Stakeholder Involvement in Swedish Nuclear Waste Management, SKI Report 2007:02

SKI-perspective

Background

 This report concerning Swedish nuclear waste management has been produced as part of a cross national research project: CARL – A Social Science Research Project into the Effects of Stakeholder Involvement on Decision-Making in Radioactive Waste Management. Besides Sweden, the participating countries are Belgium, Canada, Finland, Slovenia and United Kingdom. A social science research team, working for three years, is in the first phase conducting research in their own countries in order to produce 6 country reports. During the next years the focus will shift to comparisons of stakeholder involvement practices in the participating countries.

Objectives

 This report addresses current practices of Swedish nuclear waste management and their historical development. The main focus is on past, current and emerging patterns of stakeholder involvement in the siting of a deep repository for the final disposal of Sweden’s spent nuclear fuel. The general questions attended to in the report are: Who are the main stakeholders, and how have they emerged and gained recognition as such? What are the issues currently subject to stakeholder involvement and how have these been decided upon? How is stakeholder involvement organized locally and nationally and how has this changed over time? How has stakeholder involvement gained acceptance as an activity of value in the siting of major waste facilities?

Results

This report have attempted to show the development of stakeholder involvement in the siting of a final repository for Sweden’s spent nuclear fuel as resembling something other than a straightforward linear process of improvement and refinement. Stakeholder involvement has developed, over the past 15 years or so, in something more like a patchwork of different shapes and forms. Some of the forces that may well contribute to the further elaboration of the patchwork of stakeholder involvement have been pointed out, contingently modifiying once more its overall colour and orientation. Questions have been raised about whether the European Union will become an important stakeholder in Swedish waste management, if climate change means new opportunities for nuclear power, if the national government and the Environmental Court will grow stronger as stakeholders, if environmental organisations will succeed in re-opening the big issues of method and site for a final repository, and if the strong social-technical divide will dissolve.

Effects on SKI:s work

 The report has given SKI good knowledge about important instrument how to design decision-making processes that includes stakeholders. This is important because SKI is responsible for the review of environmental impact assessments included in applications according to the act of nuclear safety. In SKI’s review we need to consider weather or not the applicant has included stakeholders enough. The report also gives the reader an overlook over different stakeholders influence over the decision-making process in relation to the management system for nuclear waste and spent fuel.

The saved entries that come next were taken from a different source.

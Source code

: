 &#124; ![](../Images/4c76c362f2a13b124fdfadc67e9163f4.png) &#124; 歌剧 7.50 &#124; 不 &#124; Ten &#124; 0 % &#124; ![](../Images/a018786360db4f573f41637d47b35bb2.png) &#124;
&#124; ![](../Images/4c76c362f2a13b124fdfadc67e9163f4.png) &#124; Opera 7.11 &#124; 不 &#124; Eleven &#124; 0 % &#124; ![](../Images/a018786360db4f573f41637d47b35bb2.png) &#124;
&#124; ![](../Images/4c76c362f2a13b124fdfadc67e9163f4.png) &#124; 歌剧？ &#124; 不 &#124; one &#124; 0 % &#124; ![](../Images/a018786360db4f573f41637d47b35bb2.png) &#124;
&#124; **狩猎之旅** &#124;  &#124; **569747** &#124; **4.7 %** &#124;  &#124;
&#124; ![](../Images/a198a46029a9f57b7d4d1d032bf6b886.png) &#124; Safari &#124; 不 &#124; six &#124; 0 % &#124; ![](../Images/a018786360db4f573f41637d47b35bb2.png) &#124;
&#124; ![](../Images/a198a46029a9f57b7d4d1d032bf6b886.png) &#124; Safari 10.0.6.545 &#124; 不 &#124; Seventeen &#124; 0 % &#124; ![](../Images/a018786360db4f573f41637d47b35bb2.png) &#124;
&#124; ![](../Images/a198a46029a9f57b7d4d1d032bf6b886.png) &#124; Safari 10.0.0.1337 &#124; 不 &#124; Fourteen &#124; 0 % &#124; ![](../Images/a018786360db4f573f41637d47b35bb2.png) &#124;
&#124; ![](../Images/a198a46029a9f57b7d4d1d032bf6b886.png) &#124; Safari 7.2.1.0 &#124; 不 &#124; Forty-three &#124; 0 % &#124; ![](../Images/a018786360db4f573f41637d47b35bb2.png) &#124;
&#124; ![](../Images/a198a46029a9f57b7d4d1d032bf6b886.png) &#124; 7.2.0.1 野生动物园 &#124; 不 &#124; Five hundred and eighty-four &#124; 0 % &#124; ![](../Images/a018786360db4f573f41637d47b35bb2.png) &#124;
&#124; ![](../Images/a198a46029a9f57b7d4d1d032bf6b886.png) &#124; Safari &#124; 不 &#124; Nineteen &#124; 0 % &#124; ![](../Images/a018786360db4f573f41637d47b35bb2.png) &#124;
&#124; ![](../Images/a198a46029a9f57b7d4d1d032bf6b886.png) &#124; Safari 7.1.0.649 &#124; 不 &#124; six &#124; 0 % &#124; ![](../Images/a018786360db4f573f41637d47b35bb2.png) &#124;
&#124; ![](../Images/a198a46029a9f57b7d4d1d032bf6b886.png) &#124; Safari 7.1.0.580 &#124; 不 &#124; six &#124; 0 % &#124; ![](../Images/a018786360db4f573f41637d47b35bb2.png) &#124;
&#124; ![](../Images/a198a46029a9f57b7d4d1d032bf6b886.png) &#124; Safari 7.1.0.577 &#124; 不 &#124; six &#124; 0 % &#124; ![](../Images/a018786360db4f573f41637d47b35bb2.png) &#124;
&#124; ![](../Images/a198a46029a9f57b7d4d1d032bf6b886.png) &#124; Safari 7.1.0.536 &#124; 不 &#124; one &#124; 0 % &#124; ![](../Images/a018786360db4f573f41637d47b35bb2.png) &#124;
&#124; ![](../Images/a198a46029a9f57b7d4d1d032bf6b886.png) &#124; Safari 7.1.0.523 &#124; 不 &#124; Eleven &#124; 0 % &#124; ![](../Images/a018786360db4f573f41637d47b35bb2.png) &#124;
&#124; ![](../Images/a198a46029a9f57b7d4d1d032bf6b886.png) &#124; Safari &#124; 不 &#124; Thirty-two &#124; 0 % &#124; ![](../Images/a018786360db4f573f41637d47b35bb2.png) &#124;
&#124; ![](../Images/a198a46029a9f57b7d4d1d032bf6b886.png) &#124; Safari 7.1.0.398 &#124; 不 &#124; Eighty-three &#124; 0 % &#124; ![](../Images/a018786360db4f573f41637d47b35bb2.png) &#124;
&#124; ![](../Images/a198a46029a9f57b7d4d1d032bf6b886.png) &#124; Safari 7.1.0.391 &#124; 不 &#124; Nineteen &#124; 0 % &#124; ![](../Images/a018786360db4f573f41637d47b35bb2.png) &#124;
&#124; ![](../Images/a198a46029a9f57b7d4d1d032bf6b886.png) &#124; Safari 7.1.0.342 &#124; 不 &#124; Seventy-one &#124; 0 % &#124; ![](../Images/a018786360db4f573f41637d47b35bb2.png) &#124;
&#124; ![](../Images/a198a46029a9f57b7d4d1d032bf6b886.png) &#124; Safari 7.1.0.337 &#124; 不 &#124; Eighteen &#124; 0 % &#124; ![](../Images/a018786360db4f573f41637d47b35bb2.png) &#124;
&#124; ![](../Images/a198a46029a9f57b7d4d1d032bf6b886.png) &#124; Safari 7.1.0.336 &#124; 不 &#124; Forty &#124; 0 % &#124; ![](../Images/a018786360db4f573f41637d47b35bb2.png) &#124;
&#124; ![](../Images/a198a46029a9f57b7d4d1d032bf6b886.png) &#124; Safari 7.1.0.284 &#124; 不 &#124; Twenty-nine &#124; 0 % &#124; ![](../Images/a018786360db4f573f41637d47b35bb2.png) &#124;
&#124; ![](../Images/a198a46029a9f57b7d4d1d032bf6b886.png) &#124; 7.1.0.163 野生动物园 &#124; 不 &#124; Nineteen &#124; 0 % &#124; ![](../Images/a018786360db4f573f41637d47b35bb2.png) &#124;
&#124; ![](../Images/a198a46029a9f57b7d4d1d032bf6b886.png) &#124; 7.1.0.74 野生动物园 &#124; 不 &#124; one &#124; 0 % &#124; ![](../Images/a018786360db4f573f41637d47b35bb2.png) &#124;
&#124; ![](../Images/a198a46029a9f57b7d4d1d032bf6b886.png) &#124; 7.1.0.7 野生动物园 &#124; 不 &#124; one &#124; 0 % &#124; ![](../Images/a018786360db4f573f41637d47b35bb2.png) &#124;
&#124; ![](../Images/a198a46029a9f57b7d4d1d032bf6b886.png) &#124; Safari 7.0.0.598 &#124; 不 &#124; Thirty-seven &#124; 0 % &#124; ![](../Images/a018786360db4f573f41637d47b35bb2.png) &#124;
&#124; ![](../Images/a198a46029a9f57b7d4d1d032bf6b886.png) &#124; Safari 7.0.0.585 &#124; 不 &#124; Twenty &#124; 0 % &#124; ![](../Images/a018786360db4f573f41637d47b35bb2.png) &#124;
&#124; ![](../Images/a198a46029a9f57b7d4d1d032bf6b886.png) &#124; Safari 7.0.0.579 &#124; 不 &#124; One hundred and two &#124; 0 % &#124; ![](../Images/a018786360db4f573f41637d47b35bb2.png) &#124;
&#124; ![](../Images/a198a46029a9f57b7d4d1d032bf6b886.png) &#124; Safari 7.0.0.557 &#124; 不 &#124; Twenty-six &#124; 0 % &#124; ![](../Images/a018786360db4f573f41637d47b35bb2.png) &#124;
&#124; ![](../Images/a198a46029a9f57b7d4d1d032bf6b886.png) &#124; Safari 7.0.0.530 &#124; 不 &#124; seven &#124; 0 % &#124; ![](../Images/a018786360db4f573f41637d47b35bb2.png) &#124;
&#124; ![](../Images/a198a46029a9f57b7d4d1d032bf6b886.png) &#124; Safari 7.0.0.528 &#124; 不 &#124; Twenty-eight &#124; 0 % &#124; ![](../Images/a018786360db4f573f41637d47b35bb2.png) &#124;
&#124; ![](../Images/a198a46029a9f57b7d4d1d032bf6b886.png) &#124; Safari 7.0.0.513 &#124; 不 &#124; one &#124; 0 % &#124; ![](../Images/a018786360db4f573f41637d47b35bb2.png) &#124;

Continued work within the field

 The CARL-project is a multinational and three year long project and it will be completed in late 2007. This report is the first report and it will be followed by at least one additional report. The next report will built on comparison between experiences in the different participating countries and the comparisons will be based on the result presented in this first report.

Projectinformation

SKI’s responsible for the project has been Josefin Päiviö Jonsson.